Instructions to follow: Filter the listing below down to the lines holding the word "tests", and copy those lines.
++++ Listed entries ++++
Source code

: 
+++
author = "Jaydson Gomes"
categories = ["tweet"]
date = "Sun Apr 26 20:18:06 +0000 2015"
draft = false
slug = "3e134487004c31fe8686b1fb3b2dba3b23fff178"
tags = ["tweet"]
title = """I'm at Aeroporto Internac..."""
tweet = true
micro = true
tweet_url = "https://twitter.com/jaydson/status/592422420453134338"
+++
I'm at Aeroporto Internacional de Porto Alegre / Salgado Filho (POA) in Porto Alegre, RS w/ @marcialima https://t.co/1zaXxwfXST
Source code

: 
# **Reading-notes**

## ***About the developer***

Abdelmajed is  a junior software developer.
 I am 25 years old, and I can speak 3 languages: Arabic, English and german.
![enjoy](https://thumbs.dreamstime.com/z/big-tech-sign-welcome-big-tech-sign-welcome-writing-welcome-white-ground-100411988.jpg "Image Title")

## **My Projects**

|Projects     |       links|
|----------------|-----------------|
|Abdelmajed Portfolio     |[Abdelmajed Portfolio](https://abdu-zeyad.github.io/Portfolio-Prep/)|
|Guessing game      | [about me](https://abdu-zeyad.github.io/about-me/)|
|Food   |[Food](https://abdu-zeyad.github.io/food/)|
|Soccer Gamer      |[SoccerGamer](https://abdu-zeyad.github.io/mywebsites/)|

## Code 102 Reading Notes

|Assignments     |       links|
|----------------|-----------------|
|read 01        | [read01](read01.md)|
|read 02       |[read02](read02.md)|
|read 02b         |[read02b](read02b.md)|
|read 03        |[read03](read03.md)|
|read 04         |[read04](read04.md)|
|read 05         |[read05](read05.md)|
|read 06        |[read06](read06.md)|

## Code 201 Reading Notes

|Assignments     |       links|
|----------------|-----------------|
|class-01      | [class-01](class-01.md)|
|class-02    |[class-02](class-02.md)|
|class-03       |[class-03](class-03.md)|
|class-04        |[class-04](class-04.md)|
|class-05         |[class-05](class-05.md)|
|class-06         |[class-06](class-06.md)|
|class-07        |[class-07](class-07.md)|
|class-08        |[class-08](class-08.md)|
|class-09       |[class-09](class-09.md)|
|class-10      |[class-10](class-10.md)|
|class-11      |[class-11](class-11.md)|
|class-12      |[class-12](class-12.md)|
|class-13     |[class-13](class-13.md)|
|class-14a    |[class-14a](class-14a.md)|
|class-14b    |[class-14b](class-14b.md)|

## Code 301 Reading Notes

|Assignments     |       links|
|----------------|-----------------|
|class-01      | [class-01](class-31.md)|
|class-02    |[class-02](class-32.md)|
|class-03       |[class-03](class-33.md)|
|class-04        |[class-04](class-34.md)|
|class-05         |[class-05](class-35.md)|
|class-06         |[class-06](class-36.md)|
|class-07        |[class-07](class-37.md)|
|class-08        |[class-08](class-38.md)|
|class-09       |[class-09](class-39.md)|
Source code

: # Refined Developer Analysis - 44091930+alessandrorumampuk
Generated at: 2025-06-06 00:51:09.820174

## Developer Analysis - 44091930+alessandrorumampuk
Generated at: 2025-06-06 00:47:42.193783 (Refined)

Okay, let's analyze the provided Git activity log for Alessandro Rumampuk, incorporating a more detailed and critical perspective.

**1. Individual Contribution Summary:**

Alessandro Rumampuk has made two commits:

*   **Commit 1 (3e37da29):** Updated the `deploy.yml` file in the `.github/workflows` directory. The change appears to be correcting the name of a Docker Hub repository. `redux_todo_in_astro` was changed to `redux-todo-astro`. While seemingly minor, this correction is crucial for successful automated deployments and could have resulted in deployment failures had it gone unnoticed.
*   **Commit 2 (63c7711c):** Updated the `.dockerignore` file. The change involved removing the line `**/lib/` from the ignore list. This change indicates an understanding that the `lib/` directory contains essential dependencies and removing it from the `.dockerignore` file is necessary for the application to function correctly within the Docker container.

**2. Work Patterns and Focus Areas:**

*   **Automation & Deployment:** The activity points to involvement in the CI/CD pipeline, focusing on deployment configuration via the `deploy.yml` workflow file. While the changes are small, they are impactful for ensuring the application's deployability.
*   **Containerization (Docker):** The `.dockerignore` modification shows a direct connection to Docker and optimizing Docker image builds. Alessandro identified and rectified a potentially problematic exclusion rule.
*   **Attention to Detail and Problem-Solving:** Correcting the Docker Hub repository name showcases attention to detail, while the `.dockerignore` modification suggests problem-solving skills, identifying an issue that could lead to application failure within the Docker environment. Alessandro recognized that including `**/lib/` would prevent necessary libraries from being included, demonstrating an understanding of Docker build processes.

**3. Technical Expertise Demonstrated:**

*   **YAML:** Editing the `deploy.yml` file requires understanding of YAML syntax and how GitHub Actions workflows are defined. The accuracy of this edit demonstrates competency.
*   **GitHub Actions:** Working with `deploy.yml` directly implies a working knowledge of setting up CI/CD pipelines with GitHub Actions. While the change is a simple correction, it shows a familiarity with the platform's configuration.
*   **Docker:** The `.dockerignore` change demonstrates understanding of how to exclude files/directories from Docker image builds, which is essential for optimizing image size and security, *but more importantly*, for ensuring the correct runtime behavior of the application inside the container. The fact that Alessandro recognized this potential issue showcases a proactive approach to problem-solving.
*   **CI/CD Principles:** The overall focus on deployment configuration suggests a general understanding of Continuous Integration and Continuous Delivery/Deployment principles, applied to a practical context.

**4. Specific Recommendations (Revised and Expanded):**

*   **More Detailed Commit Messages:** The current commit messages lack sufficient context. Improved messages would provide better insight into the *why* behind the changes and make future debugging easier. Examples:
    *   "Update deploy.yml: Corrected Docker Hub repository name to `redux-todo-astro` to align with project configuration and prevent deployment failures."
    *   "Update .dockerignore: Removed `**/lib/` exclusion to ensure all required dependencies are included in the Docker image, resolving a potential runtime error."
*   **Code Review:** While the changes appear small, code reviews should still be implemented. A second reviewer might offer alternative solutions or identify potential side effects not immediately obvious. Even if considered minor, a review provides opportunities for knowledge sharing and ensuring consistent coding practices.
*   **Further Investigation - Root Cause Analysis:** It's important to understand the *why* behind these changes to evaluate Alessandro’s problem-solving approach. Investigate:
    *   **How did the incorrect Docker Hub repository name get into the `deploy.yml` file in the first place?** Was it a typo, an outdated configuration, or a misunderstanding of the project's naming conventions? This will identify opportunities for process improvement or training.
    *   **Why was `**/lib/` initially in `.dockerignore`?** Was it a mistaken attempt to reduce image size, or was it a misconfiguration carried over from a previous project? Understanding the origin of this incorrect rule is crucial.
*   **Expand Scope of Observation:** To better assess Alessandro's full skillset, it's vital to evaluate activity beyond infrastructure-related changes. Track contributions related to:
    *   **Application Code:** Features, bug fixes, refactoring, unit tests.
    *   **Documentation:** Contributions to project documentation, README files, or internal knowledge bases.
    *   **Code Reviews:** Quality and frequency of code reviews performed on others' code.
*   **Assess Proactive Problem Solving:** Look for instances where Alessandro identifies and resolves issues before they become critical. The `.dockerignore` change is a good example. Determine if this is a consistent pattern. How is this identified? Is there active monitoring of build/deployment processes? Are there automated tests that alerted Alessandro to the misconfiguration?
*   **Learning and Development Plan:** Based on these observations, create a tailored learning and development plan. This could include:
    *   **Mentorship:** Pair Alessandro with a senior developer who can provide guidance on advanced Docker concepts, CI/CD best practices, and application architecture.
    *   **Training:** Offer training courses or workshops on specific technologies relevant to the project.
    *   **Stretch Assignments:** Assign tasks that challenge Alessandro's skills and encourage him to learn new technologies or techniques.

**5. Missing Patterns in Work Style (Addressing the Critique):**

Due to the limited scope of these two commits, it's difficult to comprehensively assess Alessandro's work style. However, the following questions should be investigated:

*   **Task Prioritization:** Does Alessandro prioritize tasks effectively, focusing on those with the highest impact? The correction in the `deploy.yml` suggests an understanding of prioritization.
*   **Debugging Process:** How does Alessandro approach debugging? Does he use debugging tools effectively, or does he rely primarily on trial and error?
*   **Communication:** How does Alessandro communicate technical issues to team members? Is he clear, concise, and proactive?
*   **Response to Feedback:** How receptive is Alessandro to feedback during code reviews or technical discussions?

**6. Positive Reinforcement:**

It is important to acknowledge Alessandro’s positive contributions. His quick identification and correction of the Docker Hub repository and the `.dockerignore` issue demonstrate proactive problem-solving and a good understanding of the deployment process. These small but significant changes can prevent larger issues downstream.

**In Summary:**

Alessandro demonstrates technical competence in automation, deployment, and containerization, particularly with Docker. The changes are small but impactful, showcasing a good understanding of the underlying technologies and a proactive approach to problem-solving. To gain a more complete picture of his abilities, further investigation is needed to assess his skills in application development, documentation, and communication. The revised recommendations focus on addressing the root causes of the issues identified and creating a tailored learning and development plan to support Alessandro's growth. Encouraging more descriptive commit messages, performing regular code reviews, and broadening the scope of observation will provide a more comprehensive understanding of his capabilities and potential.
++++
Written reply:
    *   **Application Code:** Features, bug fixes, refactoring, unit tests.
*   **Assess Proactive Problem Solving:** Look for instances where Alessandro identifies and resolves issues before they become critical. The `.dockerignore` change is a good example. Determine if this is a consistent pattern. How is this identified? Is there active monitoring of build/deployment processes? Are there automated tests that alerted Alessandro to the misconfiguration?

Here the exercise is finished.